Go through the data and retrieve each line that includes the string "because".
* * * * *
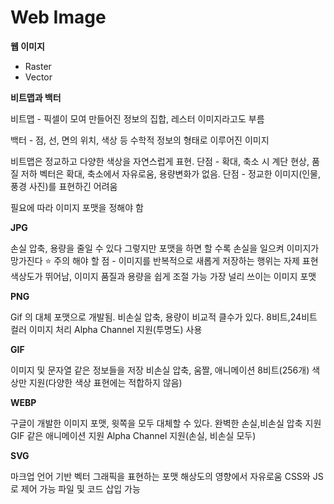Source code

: # Web Image

**웹 이미지** 

- Raster
- Vector

**비트맵과 백터**

비트맵 - 픽셀이 모여 만들어진 정보의 집합, 레스터 이미지라고도 부름

백터 - 점, 선, 면의 위치, 색상 등 수학적 정보의 형태로 이루어진 이미지

비트맵은 정교하고 다양한 색상을 자연스럽게 표현. 단점 -  확대, 축소 시 계단 현상, 품질 저하
벡터은 확대, 축소에서 자유로움, 용량변화가 없음. 단점 - 정교한 이미지(인물,풍경 사진)를 표현하긴 어려움

필요에 따라 이미지 포맷을 정해야 함

**JPG**

손실 압축, 용량을 줄일 수 있다 그렇지만 포맷을 하면 할 수록 손실을 일으켜 이미지가 망가진다 
 ⭐  주의 해야 할 점 - 이미지를 반복적으로 새롭게 저장하는 행위는 자제 
표현 색상도가 뛰어남, 이미지 품질과 용량을 쉽게 조절 가능 
가장 널리 쓰이는 이미지 포맷 

**PNG**

Gif 의 대체 포맷으로 개발됨.
비손실 압축, 용량이 비교적 클수가 있다.
8비트,24비트 컬러 이미지 처리 
Alpha Channel 지원(투명도) 사용

**GIF**

이미지 및 문자열 같은 정보들을 저장
비손실 압축, 움짤, 애니메이션
8비트(256개) 색상만 지원(다양한 색상 표현에는 적합하지 않음)

**WEBP**

구글이 개발한 이미지 포맷, 윗쪽을 모두 대체할 수 있다.
완벽한 손실,비손실 압축 지원
GIF 같은 애니메이션 지원
Alpha Channel 지원(손실, 비손실 모두)

**SVG** 

마크업 언어 기반 벡터 그래픽을 표현하는 포맷
해상도의 영향에서 자유로움
CSS와 JS로 제어 가능
파일 및 코드 삽입 가능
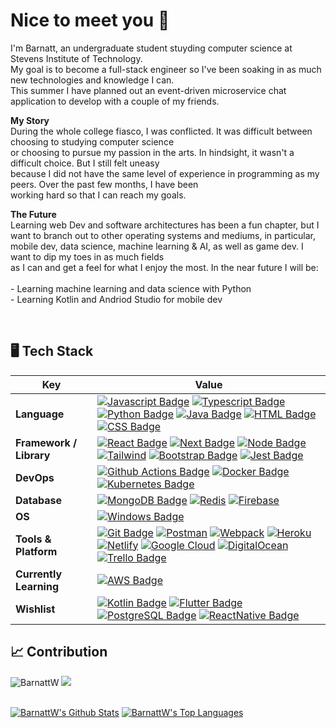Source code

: <h1> Nice to meet you 🧋 </h1>
<p> I'm Barnatt, an undergraduate student stuyding computer science at Stevens Institute of Technology. <br>
My goal is to become a full-stack engineer so I've been soaking in as much new technologies and knowledge I can. <br>
This summer I have planned out an event-driven microservice chat application to develop with a couple of my friends.
</p>

<p><b>My Story</b><br>
During the whole college fiasco, I was conflicted. It was difficult between choosing to studying computer science <br>
or choosing to pursue my passion in the arts. In hindsight, it wasn't a difficult choice. But I still felt uneasy <br>
because I did not have the same level of experience in programming as my peers. Over the past few months, I have been <br>
working hard so that I can reach my goals. 
</p>

<p><b>The Future</b><br>
Learning web Dev and software architectures has been a fun chapter, but I want to branch out to other operating systems and mediums, in particular, <br>
mobile dev, data science, machine learning & AI, as well as game dev. I want to dip my toes in as much fields <br>
as I can and get a feel for what I enjoy the most. In the near future I will be: <br><br>
    - Learning machine learning and data science with Python <br>
    - Learning Kotlin and Andriod Studio for mobile dev
</p>
<br>

## 🖥️ Tech Stack

Key | Value
--- | ---
**Language**  | [![Javascript Badge](https://img.shields.io/badge/-Javascript-F7DF1E?style=flat&logo=javascript&logoColor=black)]() [![Typescript Badge](https://img.shields.io/badge/-Typescript-3178C6?style=flat&logo=typescript&logoColor=white)]() [![Python Badge](https://img.shields.io/badge/Python-3776AB?style=for-the-badge&style=flat&logo=python&logoColor=white)]() [![Java Badge](https://img.shields.io/badge/Java-ED8B00?style=for-the-badge&logo=openjdk&style=flat&logoColor=white)]() [![HTML Badge](https://img.shields.io/badge/-HTML-E34F26?style=flat&logo=html5&logoColor=white)]() [![CSS Badge](https://img.shields.io/badge/-CSS-1572B6?style=flat&logo=css3&logoColor=white)]() 
**Framework / Library**  | [![React Badge](https://img.shields.io/badge/-ReactJS-20232a?style=flat&logo=React&logoColor=61DAFB)](https://reactjs.org/) [![Next Badge](https://img.shields.io/badge/-NextJS-000000?style=flat&logo=nextdotjs&logoColor=white)](https://nextjs.org/) [![Node Badge](https://img.shields.io/badge/-NodeJS-339933?style=flat&logo=nodedotjs&logoColor=white)](https://nodejs.org/en/) [![Tailwind](https://img.shields.io/badge/Tailwind-06B6D4?style=flat&logo=tailwindcss&logoColor=white)](https://tailwindcss.com/) [![Bootstrap Badge](https://img.shields.io/badge/-Bootstrap-7952B3?style=flat&logo=bootstrap&logoColor=white)](https://getbootstrap.com/) [![Jest Badge](https://img.shields.io/badge/-Jest-C21325?style=flat&logo=jest&logoColor=white)](https://jestjs.io/)
**DevOps** | [![Github Actions Badge](https://img.shields.io/badge/-Github_Actions-181717?style=flat&logo=github&logoColor=white)](https://github.com/features/actions) [![Docker Badge](https://img.shields.io/badge/-Docker-2496ED?style=flat&logo=docker&logoColor=white)](https://www.docker.com/) [![Kubernetes Badge](https://img.shields.io/badge/-Kubernetes-326CE5?style=flat&logo=kubernetes&logoColor=white)](https://kubernetes.io/)
**Database**  | [![MongoDB Badge](https://img.shields.io/badge/-MongoDB-033430?style=flat&logo=mongodb&logoColor=00ed64)](https://www.mongodb.com/) [![Redis](https://img.shields.io/badge/Redis-white?style=flat&logo=redis&logoColor=DC382D)](https://redis.io/)  [![Firebase](https://img.shields.io/badge/Firebase-1a73e8?style=flat&logo=firebase&logoColor=FFCA28)](https://firebase.google.com/)
**OS**  | [![Windows Badge](https://img.shields.io/badge/-Windows-0078D6?style=flat&logo=windows&logoColor=white)](https://www.microsoft.com/en-us/windows/)
**Tools & Platform**  | [![Git Badge](https://img.shields.io/badge/Git-F9AB00?style=flat&logo=git&color=525252)](https://git-scm.com/) [![Postman](https://img.shields.io/badge/Postman-FF6C37?style=flat&logo=postman&logoColor=white)](https://www.postman.com/) [![Webpack](https://img.shields.io/badge/Webpack-2b3a42?style=flat&logo=webpack&logoColor=8DD6F9)](https://webpack.js.org/) [![Heroku](https://img.shields.io/badge/Heroku-430098?style=flat&logo=heroku&logoColor=white)](https://www.heroku.com/) [![Netlify](https://img.shields.io/badge/Netlify-151a1e?style=flat&logo=netlify&logoColor=00C7B7)](https://www.netlify.com/) [![Google Cloud](https://img.shields.io/badge/Google_Cloud-4285F4?style=for-the-badge&logo=google-cloud&style=flat&logoColor=white)]() [![DigitalOcean](https://img.shields.io/badge/DigitalOcean-0080FF?style=flat&logo=digitalocean&logoColor=white)](https://www.digitalocean.com/) [![Trello Badge](https://img.shields.io/badge/Trello-0052CC?style=for-the-badge&logo=trello&style=flat&logoColor=white)]()
**Currently Learning**  | [![AWS Badge](https://img.shields.io/badge/Amazon_AWS-232F3E?style=for-the-badge&logo=amazon-aws&style=flat&logoColor=white)]()
**Wishlist**  |  [![Kotlin Badge](https://img.shields.io/badge/Kotlin-0095D5?&style=for-the-badge&logo=kotlin&style=flat&logoColor=white)]() [![Flutter Badge](https://img.shields.io/badge/Flutter-2bb7f6?style=flat&logo=flutter&logoColor=white)](https://flutter.dev/) [![PostgreSQL Badge](https://img.shields.io/badge/PostgreSQL-316192?style=for-the-badge&logo=postgresql&style=flat&logoColor=white)]() [![ReactNative Badge](	https://img.shields.io/badge/React_Native-20232A?style=for-the-badge&logo=react&style=flat&logoColor=61DAFB)]()

## 📈 Contribution

<img src="https://komarev.com/ghpvc/?username=BarnattW&label=Profile%20views&color=0e75b6&style=flat" alt="BarnattW" /> <a href="https://www.github.com/BarnattW" target="blank"><img src="https://img.shields.io/github/followers/thasup?label=Follow"></a> 

<br/>
    <a href="https://github.com/BarnattW"><img alt="BarnattW's Github Stats" src="https://github-readme-stats.vercel.app/api?username=BarnattW&show_icons=true&count_private=true&theme=react&hide_border=true&bg_color=0D1117" /></a>
  <a href="https://github.com/BarnattW"><img alt="BarnattW's Top Languages" src="https://github-readme-stats.vercel.app/api/top-langs/?username=BarnattW&langs_count=8&count_private=true&layout=compact&theme=react&hide_border=true&bg_color=0D1117" /></a>

<br/>
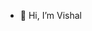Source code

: - 👋 Hi, I’m Vishal

<!---
i-vishal/i-vishal is a ✨ special ✨ repository because its `README.md` (this file) appears on your GitHub profile.
You can click the Preview link to take a look at your changes.
--->
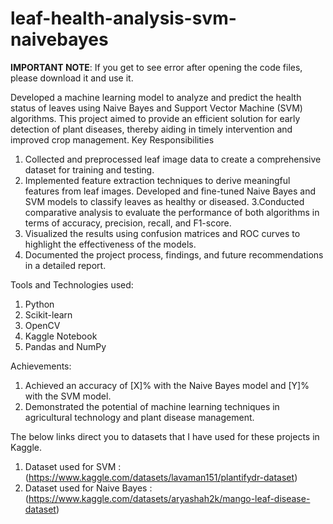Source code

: # leaf-health-analysis-svm-naivebayes

**IMPORTANT NOTE**:
If you get to see error after opening the code files, please download it and use it. 


Developed a machine learning model to analyze and predict the health status of leaves using Naive Bayes and Support Vector Machine (SVM) algorithms. This project aimed to provide an efficient solution for early detection of plant diseases, thereby aiding in timely intervention and improved crop management. 
Key Responsibilities

1. Collected and preprocessed leaf image data to create a comprehensive dataset for training and testing.
2. Implemented feature extraction techniques to derive meaningful features from leaf images.
Developed and fine-tuned Naive Bayes and SVM models to classify leaves as healthy or diseased.
3.Conducted comparative analysis to evaluate the performance of both algorithms in terms of accuracy, 
 precision, recall, and F1-score.
4. Visualized the results using confusion matrices and ROC curves to highlight the effectiveness of the models.
5. Documented the project process, findings, and future recommendations in a detailed report.

Tools and Technologies used: 
1. Python
2. Scikit-learn
3. OpenCV
4. Kaggle Notebook
5. Pandas and NumPy

Achievements: 
1. Achieved an accuracy of [X]% with the Naive Bayes model and [Y]% with the SVM model.
2. Demonstrated the potential of machine learning techniques in agricultural technology and plant disease management.

The below links direct you to datasets that I have used for these projects in Kaggle.
1. Dataset used for SVM : (https://www.kaggle.com/datasets/lavaman151/plantifydr-dataset)
2. Dataset used for Naive Bayes : (https://www.kaggle.com/datasets/aryashah2k/mango-leaf-disease-dataset)
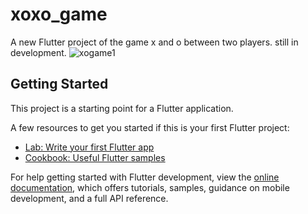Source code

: # xoxo_game

A new Flutter project of the game x and o between two players.
still in development.
![xogame1](https://user-images.githubusercontent.com/83401880/231072072-83ad1b69-7f8a-4325-ae99-2b2bb77f1efa.png)

## Getting Started

This project is a starting point for a Flutter application.

A few resources to get you started if this is your first Flutter project:

- [Lab: Write your first Flutter app](https://docs.flutter.dev/get-started/codelab)
- [Cookbook: Useful Flutter samples](https://docs.flutter.dev/cookbook)

For help getting started with Flutter development, view the
[online documentation](https://docs.flutter.dev/), which offers tutorials,
samples, guidance on mobile development, and a full API reference.
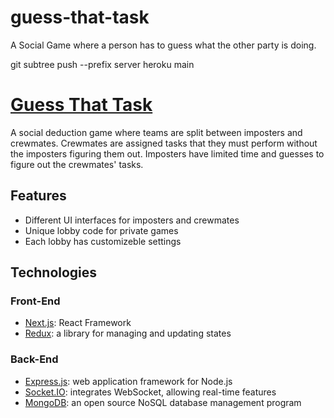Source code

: # guess-that-task

A Social Game where a person has to guess what the other party is doing.

git subtree push --prefix server heroku main

# [Guess That Task](https://guess-that-task.vercel.app/)
A social deduction game where teams are split between imposters and crewmates. Crewmates are assigned tasks that they must perform without the imposters figuring them out. Imposters have limited time and guesses to figure out the crewmates' tasks.
<!-- ![Take2](https://user-images.githubusercontent.com/88467268/145750663-e7dae76d-3d27-4f11-bd4e-8f451eb429cc.gif) -->

## Features
* Different UI interfaces for imposters and crewmates
* Unique lobby code for private games
* Each lobby has customizeble settings 

## Technologies
### Front-End
* [Next.js](https://nextjs.org/): React Framework
* [Redux](https://redux.js.org/): a library for managing and updating states
### Back-End
* [Express.js](https://expressjs.com/): web application framework for Node.js
* [Socket.IO](https://socket.io/): integrates WebSocket, allowing real-time features
* [MongoDB](https://www.mongodb.com/): an open source NoSQL database management program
* * * * *
ANSWER FOR THE TASK —
because I did not have the same level of experience in programming as my peers. Over the past few months, I have been <br>
i-vishal/i-vishal is a ✨ special ✨ repository because its `README.md` (this file) appears on your GitHub profile.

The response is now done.